### Saved entries

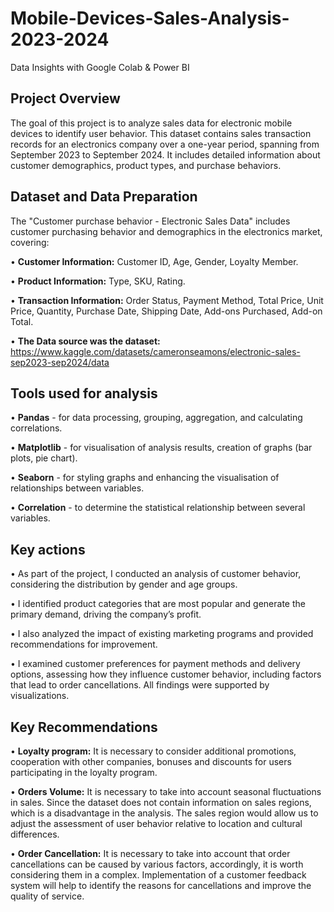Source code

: # Mobile-Devices-Sales-Analysis-2023-2024

Data Insights with Google Colab &amp; Power BI

## Project Overview

The goal of this project is to analyze sales data for electronic mobile devices to identify user behavior. This dataset contains sales transaction records for an electronics company over a one-year period, spanning from September 2023 to September 2024. It includes detailed information about customer demographics, product types, and purchase behaviors.

## Dataset and Data Preparation
The "Customer purchase behavior - Electronic Sales Data" includes customer purchasing behavior and demographics in the electronics market, covering:

 • **Customer Information:** Customer ID, Age, Gender, Loyalty Member.

 • **Product Information:** Type, SKU, Rating.

 • **Transaction Information:** Order Status, Payment Method, Total Price, Unit Price, Quantity, Purchase Date, Shipping Date, Add-ons Purchased, Add-on Total.

• **The Data source was the dataset:** https://www.kaggle.com/datasets/cameronseamons/electronic-sales-sep2023-sep2024/data

## Tools used for analysis

• **Pandas** - for data processing, grouping, aggregation, and calculating correlations.

• **Matplotlib** - for visualisation of analysis results, creation of graphs (bar plots, pie chart).

• **Seaborn** - for styling graphs and enhancing the visualisation of relationships between variables.

• **Correlation** - to determine the statistical relationship between several variables.

## Key actions

• As part of the project, I conducted an analysis of customer behavior, considering the distribution by gender and age groups.

• I identified product categories that are most popular and generate the primary demand, driving the company’s profit.

• I also analyzed the impact of existing marketing programs and provided recommendations for improvement.

• I examined customer preferences for payment methods and delivery options, assessing how they influence customer behavior, including factors that lead to order cancellations. All findings were supported by visualizations.

## Key Recommendations

• **Loyalty program:** It is necessary to consider additional promotions, cooperation with other companies, bonuses and discounts for users participating in the loyalty program.

• **Orders Volume:** It is necessary to take into account seasonal fluctuations in sales. Since the dataset does not contain information on sales regions, which is a disadvantage in the analysis. The sales region would allow us to adjust the assessment of user behavior relative to location and cultural differences.

• **Order Cancellation:** It is necessary to take into account that order cancellations can be caused by various factors, accordingly, it is worth considering them in a complex. Implementation of a customer feedback system will help to identify the reasons for cancellations and improve the quality of service.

### PROBLEM DETAILS
Reproduce the data above in full, exactly as it is, with the pictures left out.

### ANSWER FOR THIS EXERCISE
Source code

: # Mobile-Devices-Sales-Analysis-2023-2024

Data Insights with Google Colab &amp; Power BI

## Project Overview

The goal of this project is to analyze sales data for electronic mobile devices to identify user behavior. This dataset contains sales transaction records for an electronics company over a one-year period, spanning from September 2023 to September 2024. It includes detailed information about customer demographics, product types, and purchase behaviors.

## Dataset and Data Preparation
The "Customer purchase behavior - Electronic Sales Data" includes customer purchasing behavior and demographics in the electronics market, covering:

 • **Customer Information:** Customer ID, Age, Gender, Loyalty Member.

 • **Product Information:** Type, SKU, Rating.

 • **Transaction Information:** Order Status, Payment Method, Total Price, Unit Price, Quantity, Purchase Date, Shipping Date, Add-ons Purchased, Add-on Total.

• **The Data source was the dataset:** https://www.kaggle.com/datasets/cameronseamons/electronic-sales-sep2023-sep2024/data

## Tools used for analysis

• **Pandas** - for data processing, grouping, aggregation, and calculating correlations.

• **Matplotlib** - for visualisation of analysis results, creation of graphs (bar plots, pie chart).

• **Seaborn** - for styling graphs and enhancing the visualisation of relationships between variables.

• **Correlation** - to determine the statistical relationship between several variables.

## Key actions

• As part of the project, I conducted an analysis of customer behavior, considering the distribution by gender and age groups.

• I identified product categories that are most popular and generate the primary demand, driving the company’s profit.

• I also analyzed the impact of existing marketing programs and provided recommendations for improvement.

• I examined customer preferences for payment methods and delivery options, assessing how they influence customer behavior, including factors that lead to order cancellations. All findings were supported by visualizations.

## Key Recommendations

• **Loyalty program:** It is necessary to consider additional promotions, cooperation with other companies, bonuses and discounts for users participating in the loyalty program.

• **Orders Volume:** It is necessary to take into account seasonal fluctuations in sales. Since the dataset does not contain information on sales regions, which is a disadvantage in the analysis. The sales region would allow us to adjust the assessment of user behavior relative to location and cultural differences.

• **Order Cancellation:** It is necessary to take into account that order cancellations can be caused by various factors, accordingly, it is worth considering them in a complex. Implementation of a customer feedback system will help to identify the reasons for cancellations and improve the quality of service.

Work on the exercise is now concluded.